A content delivery network, or CDN, is a service that relies on a strong network of geographically diverse servers to serve the larger parts of your website to users using a combination of caching and geographical proximity to offer the best download speeds to your website visitors. Using a content delivery network has been shown to offer a massive difference in the load speed of your website, particularly for visitors located geographically far away from your web host.

 

Optimise All Your Images

The biggest bandwidth use on your website is likely the images that are loaded every time anyone visits your website. Making use of a content delivery network can help with this but optimising your images for the web will make an even bigger difference. You can do this by reducing the resolution and image quality of your files or saving them in a more web-friendly file format to reduce their size and thereby make them quicker to load.

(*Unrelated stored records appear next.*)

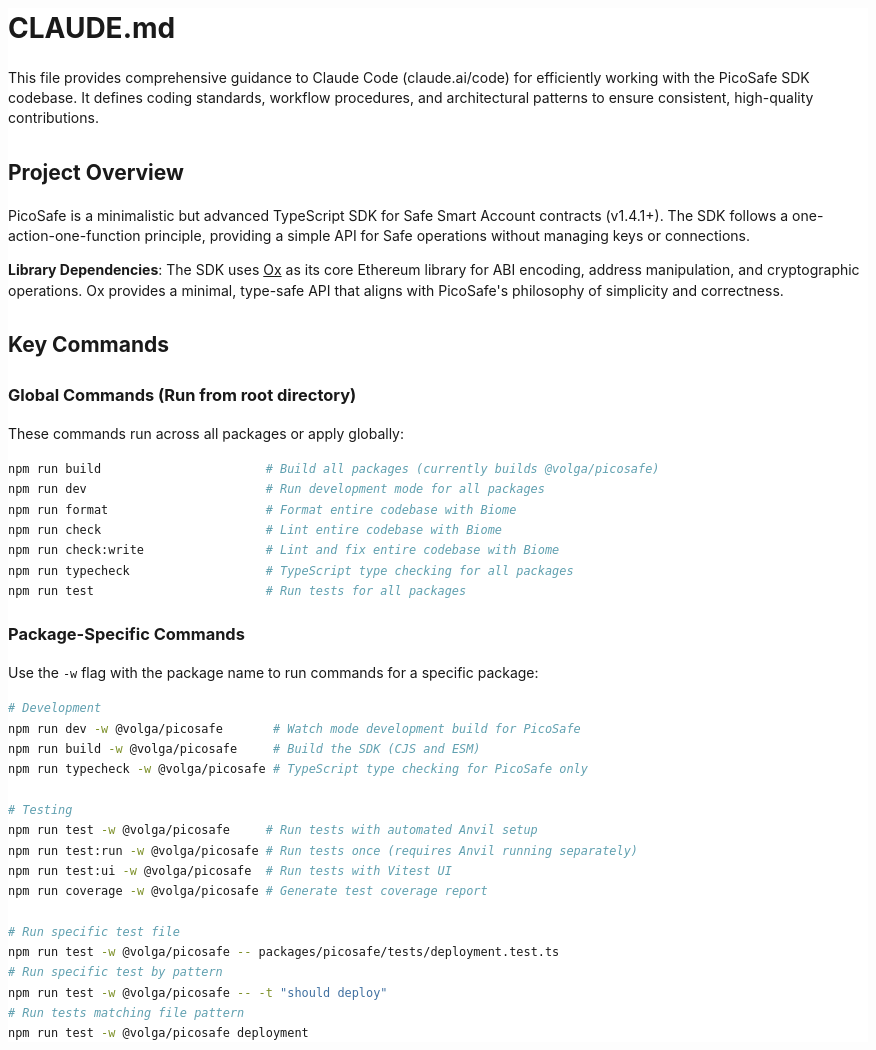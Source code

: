 # CLAUDE.md

This file provides comprehensive guidance to Claude Code (claude.ai/code) for efficiently working with the PicoSafe SDK codebase. It defines coding standards, workflow procedures, and architectural patterns to ensure consistent, high-quality contributions.

## Project Overview

PicoSafe is a minimalistic but advanced TypeScript SDK for Safe Smart Account contracts (v1.4.1+). The SDK follows a one-action-one-function principle, providing a simple API for Safe operations without managing keys or connections.

**Library Dependencies**: The SDK uses [Ox](https://oxlib.sh) as its core Ethereum library for ABI encoding, address manipulation, and cryptographic operations. Ox provides a minimal, type-safe API that aligns with PicoSafe's philosophy of simplicity and correctness.

## Key Commands

### Global Commands (Run from root directory)

These commands run across all packages or apply globally:

```bash
npm run build                       # Build all packages (currently builds @volga/picosafe)
npm run dev                         # Run development mode for all packages
npm run format                      # Format entire codebase with Biome
npm run check                       # Lint entire codebase with Biome
npm run check:write                 # Lint and fix entire codebase with Biome
npm run typecheck                   # TypeScript type checking for all packages
npm run test                        # Run tests for all packages
```

### Package-Specific Commands

Use the `-w` flag with the package name to run commands for a specific package:

```bash
# Development
npm run dev -w @volga/picosafe       # Watch mode development build for PicoSafe
npm run build -w @volga/picosafe     # Build the SDK (CJS and ESM)
npm run typecheck -w @volga/picosafe # TypeScript type checking for PicoSafe only

# Testing
npm run test -w @volga/picosafe     # Run tests with automated Anvil setup
npm run test:run -w @volga/picosafe # Run tests once (requires Anvil running separately)
npm run test:ui -w @volga/picosafe  # Run tests with Vitest UI
npm run coverage -w @volga/picosafe # Generate test coverage report

# Run specific test file
npm run test -w @volga/picosafe -- packages/picosafe/tests/deployment.test.ts
# Run specific test by pattern
npm run test -w @volga/picosafe -- -t "should deploy"
# Run tests matching file pattern
npm run test -w @volga/picosafe deployment
```
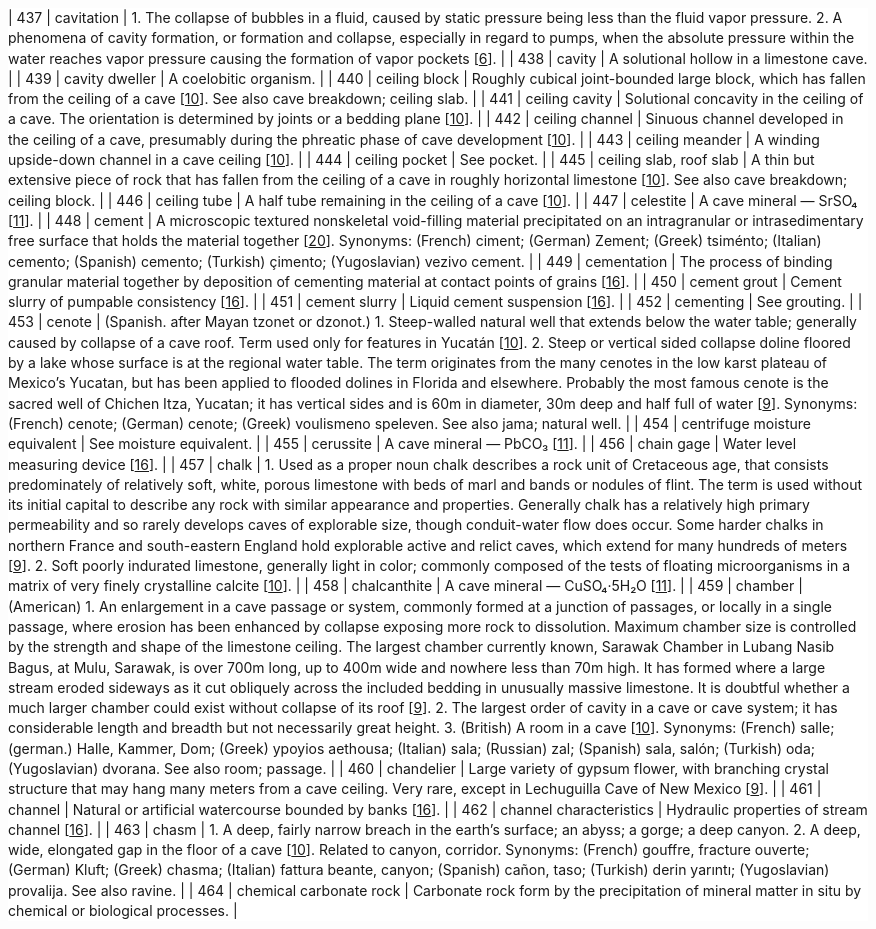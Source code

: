 | 437 | cavitation | 1. The collapse of bubbles in a fluid, caused by static pressure being less than the fluid vapor pressure.  2. A phenomena of cavity formation, or formation and collapse, especially in regard to pumps, when the absolute pressure within the water reaches vapor pressure causing the formation of vapor pockets [[6](#ref6)]. |
| 438 | cavity | A solutional hollow in a limestone cave. |
| 439 | cavity dweller | A coelobitic organism. |
| 440 | ceiling block | Roughly cubical joint-bounded large block, which has fallen from the ceiling of a cave [[10](#ref10)].  See also cave breakdown; ceiling slab. |
| 441 | ceiling cavity | Solutional concavity in the ceiling of a cave.  The orientation is determined by joints or a bedding plane [[10](#ref10)]. |
| 442 | ceiling channel | Sinuous channel developed in the ceiling of a cave, presumably during the phreatic phase of cave development [[10](#ref10)]. |
| 443 | ceiling meander | A winding upside-down channel in a cave ceiling [[10](#ref10)]. |
| 444 | ceiling pocket | See pocket. |
| 445 | ceiling slab, roof slab | A thin but extensive piece of rock that has fallen from the ceiling of a cave in roughly horizontal limestone [[10](#ref10)].  See also cave breakdown; ceiling block. |
| 446 | ceiling tube | A half tube remaining in the ceiling of a cave [[10](#ref10)]. |
| 447 | celestite | A cave mineral — SrSO₄ [[11](#ref11)]. |
| 448 | cement | A microscopic textured nonskeletal void-filling material precipitated on an intragranular or intrasedimentary free surface that holds the material together [[20](#ref20)].  Synonyms: (French) ciment; (German) Zement; (Greek) tsiménto; (Italian) cemento; (Spanish) cemento; (Turkish) çimento; (Yugoslavian) vezivo cement. |
| 449 | cementation | The process of binding granular material together by deposition of cementing material at contact points of grains [[16](#ref16)]. |
| 450 | cement grout | Cement slurry of pumpable consistency [[16](#ref16)]. |
| 451 | cement slurry | Liquid cement suspension [[16](#ref16)]. |
| 452 | cementing | See grouting. |
| 453 | cenote | (Spanish.  after Mayan tzonet or dzonot.) 1. Steep-walled natural well that extends below the water table; generally caused by collapse of a cave roof.  Term used only for features in Yucatán [[10](#ref10)].   2. Steep or vertical sided collapse doline floored by a lake whose surface is at the regional water table.  The term originates from the many cenotes in the low karst plateau of Mexico’s Yucatan, but has been applied to flooded dolines in Florida and elsewhere.  Probably the most famous cenote is the sacred well of Chichen Itza, Yucatan; it has vertical sides and is 60m in diameter, 30m deep and half full of water [[9](#ref9)]. Synonyms: (French) cenote; (German) cenote; (Greek) voulismeno speleven.  See also jama; natural well. |
| 454 | centrifuge moisture equivalent | See moisture equivalent. |
| 455 | cerussite | A cave mineral — PbCO₃ [[11](#ref11)]. |
| 456 | chain gage | Water level measuring device [[16](#ref16)]. |
| 457 | chalk | 1. Used as a proper noun chalk describes a rock unit of Cretaceous age, that consists predominately of relatively soft, white, porous limestone with beds of marl and bands or nodules of flint.  The term is used without its initial capital to describe any rock with similar appearance and properties.  Generally chalk has a relatively high primary permeability and so rarely develops caves of explorable size, though conduit-water flow does occur.  Some harder chalks in northern France and south-eastern England hold explorable active and relict caves, which extend for many hundreds of meters [[9](#ref9)].  2. Soft poorly indurated limestone, generally light in color; commonly composed of the tests of floating microorganisms in a matrix of very finely crystalline calcite [[10](#ref10)]. |
| 458 | chalcanthite | A cave mineral — CuSO₄·5H₂O [[11](#ref11)]. |
| 459 | chamber | (American)  1. An enlargement in a cave passage or system, commonly formed at a junction of passages, or locally in a single passage, where erosion has been enhanced by collapse exposing more rock to dissolution.  Maximum chamber size is controlled by the strength and shape of the limestone ceiling.  The largest chamber currently known, Sarawak Chamber in Lubang Nasib Bagus, at Mulu, Sarawak, is over 700m long, up to 400m wide and nowhere less than 70m high.  It has formed where a large stream eroded sideways as it cut obliquely across the included bedding in unusually massive limestone.  It is doubtful whether a much larger chamber could exist without collapse of its roof [[9](#ref9)].  2. The largest order of cavity in a cave or cave system; it has considerable length and breadth but not necessarily great height.  3. (British) A room in a cave [[10](#ref10)].  Synonyms: (French) salle; (german.) Halle, Kammer, Dom; (Greek) ypoyios aethousa; (Italian) sala; (Russian) zal; (Spanish) sala, salón; (Turkish) oda; (Yugoslavian) dvorana.  See also room; passage. |
| 460 | chandelier | Large variety of gypsum flower, with branching crystal structure that may hang many meters from a cave ceiling.  Very rare, except in Lechuguilla Cave of New Mexico [[9](#ref9)]. |
| 461 | channel | Natural or artificial watercourse bounded by banks [[16](#ref16)]. |
| 462 | channel characteristics | Hydraulic properties of stream channel [[16](#ref16)]. |
| 463 | chasm | 1. A deep, fairly narrow breach in the earth’s surface; an abyss; a gorge; a deep canyon.  2. A deep, wide, elongated gap in the floor of a cave [[10](#ref10)].  Related to canyon, corridor.  Synonyms: (French) gouffre, fracture ouverte; (German) Kluft; (Greek) chasma; (Italian) fattura beante, canyon; (Spanish) cañon, taso; (Turkish) derin yarıntı; (Yugoslavian) provalija.  See also ravine. |
| 464 | chemical carbonate rock | Carbonate rock form by the precipitation of mineral matter in situ by chemical or biological processes. |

There are image optimisation plugins that make this task a lot easier. Installing the plugin means images will automatically be resized without impacting the quality. If your site contains a lot of images, for example, if it is an e-commerce site, using a plugin is the best way to fix your images quickly.

There are also tools you can use if you don’t use WordPress as your CMS.

 

Limit the Use of External Scripts

External scripts are scripts that are hosted somewhere other than your own webserver and are required for your website to load. External comment systems like Disqus and social media share and comment buttons are prime candidates here. Limit these where possible and rely on locally hosted scripts instead – or better yet, remove them entirely if you can.

Don’t forget, that you must keep your website in good health to improve your user’s performance, and hosting is an important part of website maintenance.

 

Minimise HTTP Requests

Every single thing that your main website is linked to creates another request that your browser has to make to your web server. By minimising these requests, you’re minimising the work that both the visitor’s browser and your server have to do to serve the website, thus increasing the speed at which it will render and display for them. To do this, combine files wherever possible – like CSS sheets and JavaScript files. Another technique that is popular is the minifying of CSS and JavaScript, which involves removing as many characters and whitespaces as possible and trying to reuse as many parts of your scripts as you can.

 

Get Rid of Plugins You Don’t Need

Finally, remove any plugins you don’t need, as these will slow down your website. You’ll probably find that some plugins overlap in terms of what they can do.

The quicker and better your website performs, the more conversions you’re likely to see in your website visitors and the more time they’re likely to spend on your website. You should spend a good amount of time ensuring that your site is as fast as it can be.